Kabtane diz que a iniciativa de empurrar os muçulmanos para as urnas no sudeste da França foi a primeira do tipo, mas algumas mesquitas em Paris estão fazendo o mesmo.
‘Dizemos que são cidadãos por completo’
Na maioria dos casos, os imã dizem que recusam orientar os fiéis sobre como votar. Entretanto, um especialista em secularismo diz que a retórica anti-Islã por parte da direita torna claro o candidato preferível — o da esquerda.
"Na atmosfera de hoje, Nicolas Sarkozy está fazendo tudo o que ele pode para alienar o eleitorado muçulmano...", diz Bauberot. "Quando eles (imãs) dizem ‘vá lá e vote’, as pessoas entendem... ‘você não deve votar no Sarkozy", diz Jean Bauberot.
Para o líder da Grande Mesquita de Paris, Dalil Boubaker, esses chamados ao voto são perigosos pois arriscam atrair a religião para a política. Tanto que a mesquita emitiu um comunicado dizendo que se opunha à iniciativa de Lyon.
"Mobilizar, sim, mas não em nome do Islã. Em nome da Justiça, da economia, de programas habitacionais, da miséria, do desemprego. Mas não em nome do Islã ", disse.

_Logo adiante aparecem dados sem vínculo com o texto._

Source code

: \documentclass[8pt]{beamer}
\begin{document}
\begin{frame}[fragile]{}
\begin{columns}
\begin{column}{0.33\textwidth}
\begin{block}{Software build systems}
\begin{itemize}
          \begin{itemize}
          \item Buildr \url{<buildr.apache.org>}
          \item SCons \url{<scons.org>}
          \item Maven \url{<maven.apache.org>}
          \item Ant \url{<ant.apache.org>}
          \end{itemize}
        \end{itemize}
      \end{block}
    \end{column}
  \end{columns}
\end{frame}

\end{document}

Entretanto, outros imãs de Paris adotam a estratégia, incluindo Mohamed Saleh Hamza, que dirige a mesquita da região norte da capital, onde no ano passado os fiéis começaram a ocupar a rua porque já não cabiam no templo.

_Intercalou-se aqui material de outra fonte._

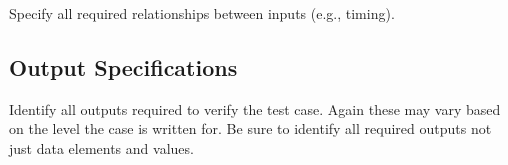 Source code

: \documentclass{./template/openetcs_report}
\begin{document}
Specify all required relationships between inputs (e.g., timing).

% 
% 
% 
% 

\subsection{Output Specifications} 

Identify all outputs required to verify the test case.
Again these may vary based on the level the case is written for. 
Be sure to identify all required outputs not just data elements and values.
\end{document}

Para Le Pen, foi uma munição para a campanha anti-Islã. Sarkozy ouviu o recado e uma grande sala de oração foi aberta em um quartel de bombeiros. Na última sexta-feira, não houve menção à eleição presidencial — o sermão foi sobre o poder do amor. Mais cedo, porém, Hamza defendeu a participação nas eleições:
"(Muçulmanos) tendem a não voltar. Agora, estamos dizendo a eles que são cidadãos por completo. Não estão organizados ainda, mas isso vai acontecer", disse Hamza.
A mesquita de Paris calcula que os eleitores muçulmanos representem cerca de 10%. É uma população diversa, muitas com origens nas ex-colônias do norte da África e no Sahara africano, e as opiniões políticas não são homogêneas.
Sarkozy se distanciou da comunidade
Além do tom adotado na campanha, Sarkozy já teve um outro em relação aos muçulmanos. Em 2007, quando começava seu mandato, ele nomeou dois ministros de origem norte-africana muçulmana e trabalhou por um “Islã da França”. Muito tempo antes, esteve por trás da criação do Conselho Francês da Fé Muçulmana. Como ministro do Interior, chegou a ser convidado a falar à fundamentalista União de Organizações Islâmicas da França (UOIF) — onde foi vaiado por dizer que os véus tinham de ser retirados nas fotos para documentos de identidade.
O presidente lançou a lei anti-véu (que proíbe aqueles que cobrem todo o rosto), aprovada no ano passado, e não mais está nas graças da UOIF. Ele impediu seis convidados estrangeiros de participar na reunião deste ano da organização, argumentando que eles promoviam uma versão radical do Islã. O líder da UOIF, Ahmed Jaballah, também convocou o muçulmanos a votar.
O diretor do altamente respeitado Bondy Blog, que surgiu em 2005 durante as rebeliões na França, diz que muitos muçulmanos são mais franceses do que os políticos pensam. E pede respeito:
"Há uma parte da população que é, antes de tudo, francesa, mas que não é reconhecida como tal", diz Nordine Nabili. "Tentam arrastar essa população para questões culturais, étnicas ou religiosas, mas tudo é uma questão de sofrimento social, na verdade. Há o desejo de toda uma população de dizer ‘eu sou francês. Você tem de me aceitar como eu sou’".
Para Jamel Nouri, que deixava a mesquita de Paris na última sexta-feira “Nicolas Sarkozy caiu na armadilha da Frente Nacional. Ele foi arrastado para a lama”.